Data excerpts
* * *

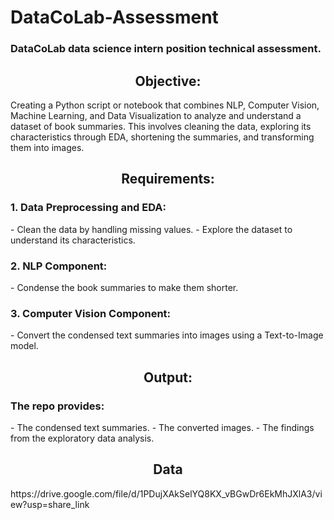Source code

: # DataCoLab-Assessment
<h3>DataCoLab data science intern position technical assessment.
</h3>
<h2 align="center">Objective: </h2>

Creating a Python script or notebook that combines NLP, Computer Vision, Machine Learning, and Data Visualization to analyze and understand a dataset of book summaries. This involves cleaning the data, exploring its characteristics through EDA, shortening the summaries, and transforming them into images.

<h2 align="center">Requirements:</h2>

<h3>1. Data Preprocessing and EDA:</h3>
   - Clean the data by handling missing values.
   - Explore the dataset to understand its characteristics.

<h3>2. NLP Component:</h3>
   - Condense the book summaries to make them shorter.

<h3>3. Computer Vision Component:</h3>
   - Convert the condensed text summaries into images using a Text-to-Image model.

<h2 align="center">Output:</h2>

<h3>The repo provides:</h3>
- The condensed text summaries.
- The converted images.
- The findings from the exploratory data analysis.

<h2 align="center">Data</h2>
https://drive.google.com/file/d/1PDujXAkSelYQ8KX_vBGwDr6EkMhJXlA3/view?usp=share_link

* * *

> [About this task]: The records above should be written out in full and unchanged, except that pictures are dropped.

> [Answer]:
Source code

: # DataCoLab-Assessment
<h3>DataCoLab data science intern position technical assessment.
</h3>
<h2 align="center">Objective: </h2>

Creating a Python script or notebook that combines NLP, Computer Vision, Machine Learning, and Data Visualization to analyze and understand a dataset of book summaries. This involves cleaning the data, exploring its characteristics through EDA, shortening the summaries, and transforming them into images.

<h2 align="center">Requirements:</h2>

<h3>1. Data Preprocessing and EDA:</h3>
   - Clean the data by handling missing values.
   - Explore the dataset to understand its characteristics.

<h3>2. NLP Component:</h3>
   - Condense the book summaries to make them shorter.

<h3>3. Computer Vision Component:</h3>
   - Convert the condensed text summaries into images using a Text-to-Image model.

<h2 align="center">Output:</h2>

<h3>The repo provides:</h3>
- The condensed text summaries.
- The converted images.
- The findings from the exploratory data analysis.

<h2 align="center">Data</h2>
https://drive.google.com/file/d/1PDujXAkSelYQ8KX_vBGwDr6EkMhJXlA3/view?usp=share_link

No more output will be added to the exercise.